Me, too, but on a less grand scale. I write a weekly humour column and it’s not uncommon to make a joke or find humour in a situation, only to find someone else (a TV personality, or worse, another humour columnist) has made the same joke.
A friend once told me about the plot of a science-fiction novel he’d been writing on and off for years. It was about some teenagers who were on the run from alien robots. The aliens had invaded the Earth and enslaved the human race. They maintained their power by putting a mind-control chip in every human’s brain at puberty.
“Ah,” I said, “That sounds like the ‘Tripod’ books.”
My friend was devastated. He couldn’t remember ever having read John Christopher’s “When the Tripods Came” series, but the concepts were identical. He eventually decided that maybe he had read the “Tripod” books as a kid and forgotten about them.
The things that make a story good, for me anyway, are almost always not the major plot points but the way in which individual people are depicted, and interact with each other. In many ways the plot is just a rough framework that you hang the REAL story over, which is how human beings are.
Regardless of the fact that two plots may be similar, if you’ve done a good job bringing the characters to life, and making them intersting, and making them SAY SOMETHING about the human condition, I wouldn’t worry too much about plot similarities. So don’t give up on your vision.
On the other hand, if the plot is driving the story, and you don’t have much else to go on, you should probably ask yourself why you’re bothering anyhow. A couple interesting ideas about future technology or alien languages or how to commit the perfect crime are not enough to make a story (as a whole) worth reading.
Just IMHO, of course. There’s a market for that sort of thng too.
Also, writing that is focused on character can often be repurposed if need be. I’ve cannibalized pieces of things I was writing to drop characters into different places when I saw that they would create more interesting friction than they did in their original places. (They just seemed to want to meet!) Or if, in your case, plot details become to much like something else out there for your comfort.
About 7 basic plots theory (some say there are only two!)
Anyway, to answer the OP, this happens to me every once in a while. But like ren suggested, I focus much more on characterization and narrative, so if plots coincide, I just deal with it.
I started an interracial love story set during the Vietnam War (don’t laugh, it’s actually quite good!) and then read The English Patient by Michael Ondaajte. Wow! An interracial love story set during WWII!
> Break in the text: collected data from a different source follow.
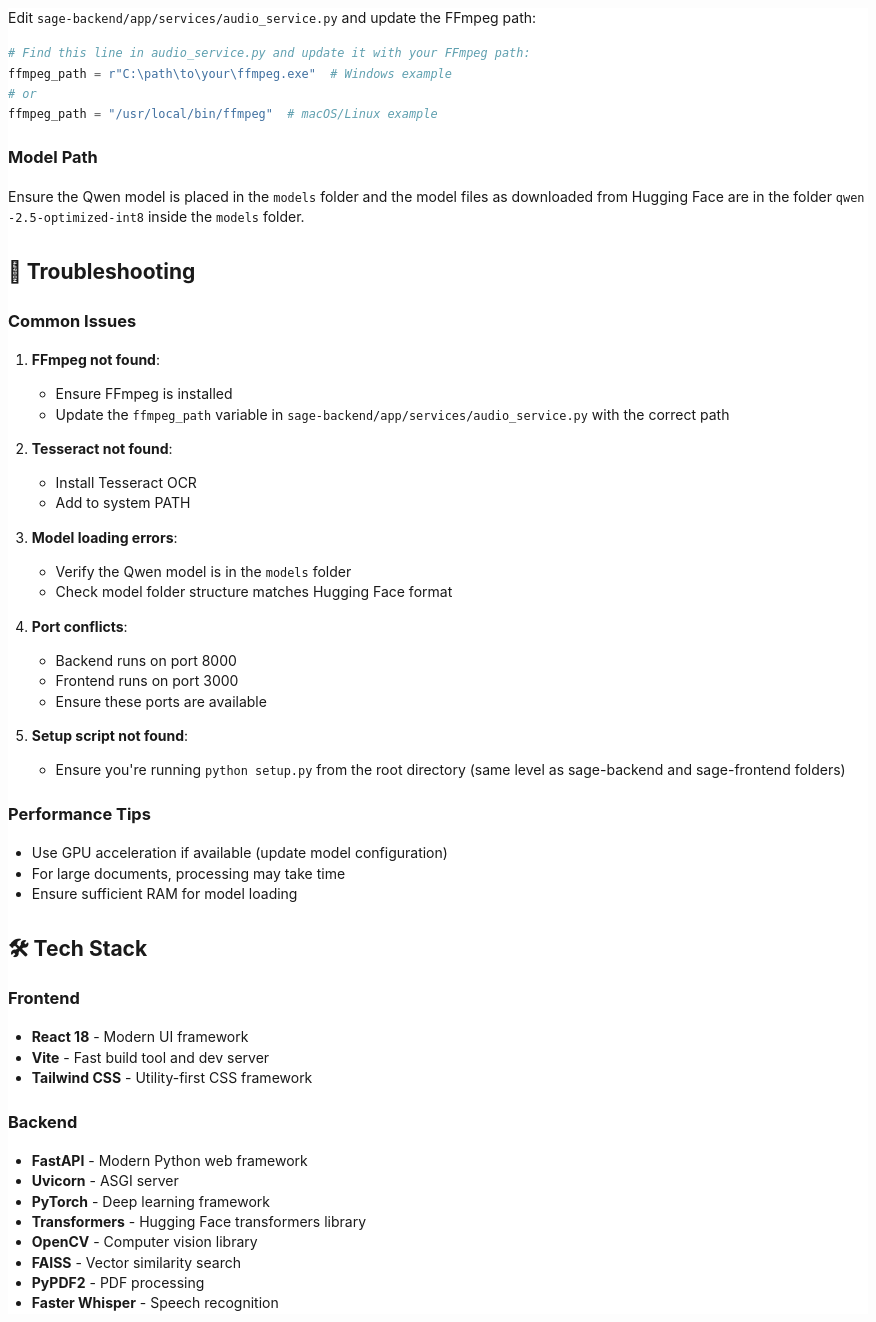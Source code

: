 Edit `sage-backend/app/services/audio_service.py` and update the FFmpeg path:

```python
# Find this line in audio_service.py and update it with your FFmpeg path:
ffmpeg_path = r"C:\path\to\your\ffmpeg.exe"  # Windows example
# or
ffmpeg_path = "/usr/local/bin/ffmpeg"  # macOS/Linux example
```

### Model Path
Ensure the Qwen model is placed in the `models` folder and the model files as downloaded from Hugging Face are in the folder `qwen-2.5-optimized-int8` inside the `models` folder.

## 🐛 Troubleshooting

### Common Issues

1. **FFmpeg not found**:
   - Ensure FFmpeg is installed
   - Update the `ffmpeg_path` variable in `sage-backend/app/services/audio_service.py` with the correct path

2. **Tesseract not found**:
   - Install Tesseract OCR
   - Add to system PATH

3. **Model loading errors**:
   - Verify the Qwen model is in the `models` folder
   - Check model folder structure matches Hugging Face format

4. **Port conflicts**:
   - Backend runs on port 8000
   - Frontend runs on port 3000
   - Ensure these ports are available

5. **Setup script not found**:
   - Ensure you're running `python setup.py` from the root directory (same level as sage-backend and sage-frontend folders)

### Performance Tips

- Use GPU acceleration if available (update model configuration)
- For large documents, processing may take time
- Ensure sufficient RAM for model loading

## 🛠️ Tech Stack

### Frontend
- **React 18** - Modern UI framework
- **Vite** - Fast build tool and dev server
- **Tailwind CSS** - Utility-first CSS framework

### Backend
- **FastAPI** - Modern Python web framework
- **Uvicorn** - ASGI server
- **PyTorch** - Deep learning framework
- **Transformers** - Hugging Face transformers library
- **OpenCV** - Computer vision library
- **FAISS** - Vector similarity search
- **PyPDF2** - PDF processing
- **Faster Whisper** - Speech recognition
Also, I became really hooked on the idea of switching narrative techniques after I read Madame Bovary, but I wanted to take it further. I started a story about this girl who travels with her parents to India as they are missionaries, and really concentrated on the different narratives, only to read The Poisenwood Bible by Barbara Kingsolver, which details the story of four girls who travel to Africa with their parents, the father being a Baptist missionary.
But, as I said, my characters are so different that I hardly think it matters.